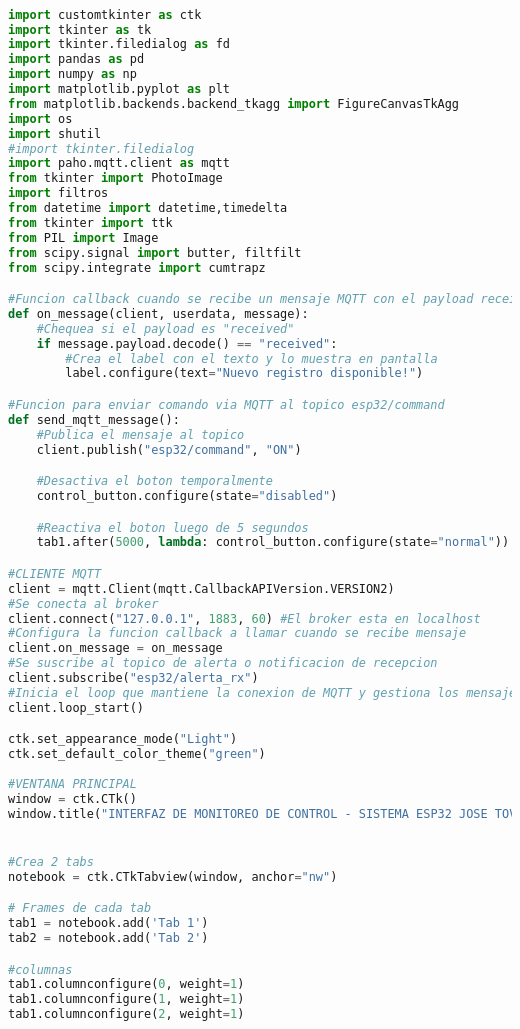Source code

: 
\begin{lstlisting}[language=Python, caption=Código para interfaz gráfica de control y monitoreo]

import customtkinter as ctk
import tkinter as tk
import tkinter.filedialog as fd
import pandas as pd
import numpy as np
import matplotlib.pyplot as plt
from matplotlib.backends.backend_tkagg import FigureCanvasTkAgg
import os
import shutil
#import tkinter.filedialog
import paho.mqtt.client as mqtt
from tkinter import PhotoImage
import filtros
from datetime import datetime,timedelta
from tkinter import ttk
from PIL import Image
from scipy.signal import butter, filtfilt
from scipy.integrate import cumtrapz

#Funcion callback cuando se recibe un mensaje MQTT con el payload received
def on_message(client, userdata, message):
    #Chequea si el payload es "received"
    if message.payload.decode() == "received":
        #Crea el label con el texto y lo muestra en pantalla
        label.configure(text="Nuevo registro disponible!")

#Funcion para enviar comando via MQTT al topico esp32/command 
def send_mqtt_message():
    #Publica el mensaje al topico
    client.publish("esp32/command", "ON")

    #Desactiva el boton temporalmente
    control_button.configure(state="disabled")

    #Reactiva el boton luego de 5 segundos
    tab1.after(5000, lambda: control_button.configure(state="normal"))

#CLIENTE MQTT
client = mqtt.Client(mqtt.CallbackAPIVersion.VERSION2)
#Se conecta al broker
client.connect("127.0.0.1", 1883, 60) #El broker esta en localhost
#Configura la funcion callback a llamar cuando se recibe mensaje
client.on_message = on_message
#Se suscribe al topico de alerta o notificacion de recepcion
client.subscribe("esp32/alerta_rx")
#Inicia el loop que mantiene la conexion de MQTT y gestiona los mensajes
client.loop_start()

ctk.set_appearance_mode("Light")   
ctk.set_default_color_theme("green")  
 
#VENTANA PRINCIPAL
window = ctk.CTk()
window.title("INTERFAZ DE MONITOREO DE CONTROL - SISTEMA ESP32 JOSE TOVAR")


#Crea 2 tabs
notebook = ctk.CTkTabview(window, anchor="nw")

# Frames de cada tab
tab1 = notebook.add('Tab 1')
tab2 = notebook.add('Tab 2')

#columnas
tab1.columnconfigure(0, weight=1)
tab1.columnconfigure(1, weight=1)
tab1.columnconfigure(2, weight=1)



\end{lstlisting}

********************

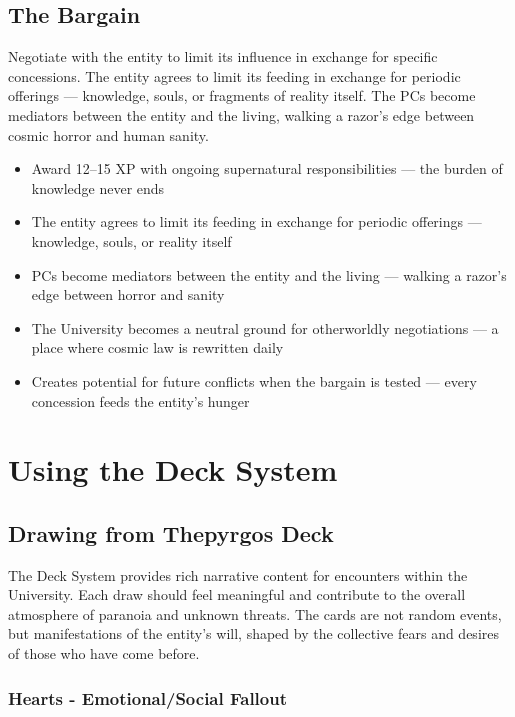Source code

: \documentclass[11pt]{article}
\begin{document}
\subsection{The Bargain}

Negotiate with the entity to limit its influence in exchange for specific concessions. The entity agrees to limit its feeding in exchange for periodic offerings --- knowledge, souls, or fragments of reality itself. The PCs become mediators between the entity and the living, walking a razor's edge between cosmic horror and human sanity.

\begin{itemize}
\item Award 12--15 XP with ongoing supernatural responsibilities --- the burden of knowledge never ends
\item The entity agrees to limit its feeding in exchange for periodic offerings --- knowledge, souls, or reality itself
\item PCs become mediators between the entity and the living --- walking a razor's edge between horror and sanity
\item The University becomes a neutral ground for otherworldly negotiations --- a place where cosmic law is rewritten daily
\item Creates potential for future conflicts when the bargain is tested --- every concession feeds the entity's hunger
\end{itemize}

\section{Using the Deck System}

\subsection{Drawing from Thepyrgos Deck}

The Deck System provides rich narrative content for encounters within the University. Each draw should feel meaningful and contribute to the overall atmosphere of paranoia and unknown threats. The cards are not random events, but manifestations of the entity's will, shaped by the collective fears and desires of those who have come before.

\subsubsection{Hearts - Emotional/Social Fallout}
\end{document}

********************

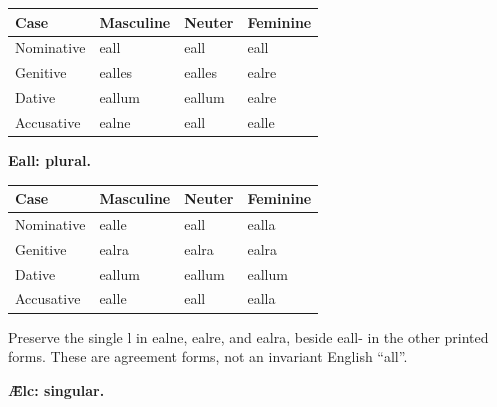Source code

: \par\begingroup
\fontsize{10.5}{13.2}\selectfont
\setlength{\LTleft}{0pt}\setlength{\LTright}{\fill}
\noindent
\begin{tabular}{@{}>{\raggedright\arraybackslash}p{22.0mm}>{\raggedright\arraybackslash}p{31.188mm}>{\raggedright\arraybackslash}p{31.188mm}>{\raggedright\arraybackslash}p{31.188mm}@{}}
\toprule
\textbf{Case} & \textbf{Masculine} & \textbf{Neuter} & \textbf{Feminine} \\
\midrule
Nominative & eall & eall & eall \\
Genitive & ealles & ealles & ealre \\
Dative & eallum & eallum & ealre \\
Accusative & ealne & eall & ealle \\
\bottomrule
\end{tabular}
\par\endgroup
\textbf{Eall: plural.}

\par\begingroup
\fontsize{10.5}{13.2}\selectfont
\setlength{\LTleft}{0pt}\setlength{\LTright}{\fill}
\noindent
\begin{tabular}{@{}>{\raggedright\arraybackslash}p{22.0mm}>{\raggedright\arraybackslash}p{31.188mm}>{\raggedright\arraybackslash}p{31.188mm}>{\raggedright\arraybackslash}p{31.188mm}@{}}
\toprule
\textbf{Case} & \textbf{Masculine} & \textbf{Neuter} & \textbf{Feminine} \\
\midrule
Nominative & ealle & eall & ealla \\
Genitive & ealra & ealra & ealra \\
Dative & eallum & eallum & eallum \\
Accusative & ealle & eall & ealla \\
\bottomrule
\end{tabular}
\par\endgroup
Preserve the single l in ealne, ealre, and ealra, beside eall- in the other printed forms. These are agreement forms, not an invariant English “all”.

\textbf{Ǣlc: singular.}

********************

Assigned task: Using the listing, copy every line where the word "ealre" shows up.

Answer for the task:
Genitive & ealles & ealles & ealre \\
Dative & eallum & eallum & ealre \\
Preserve the single l in ealne, ealre, and ealra, beside eall- in the other printed forms. These are agreement forms, not an invariant English “all”.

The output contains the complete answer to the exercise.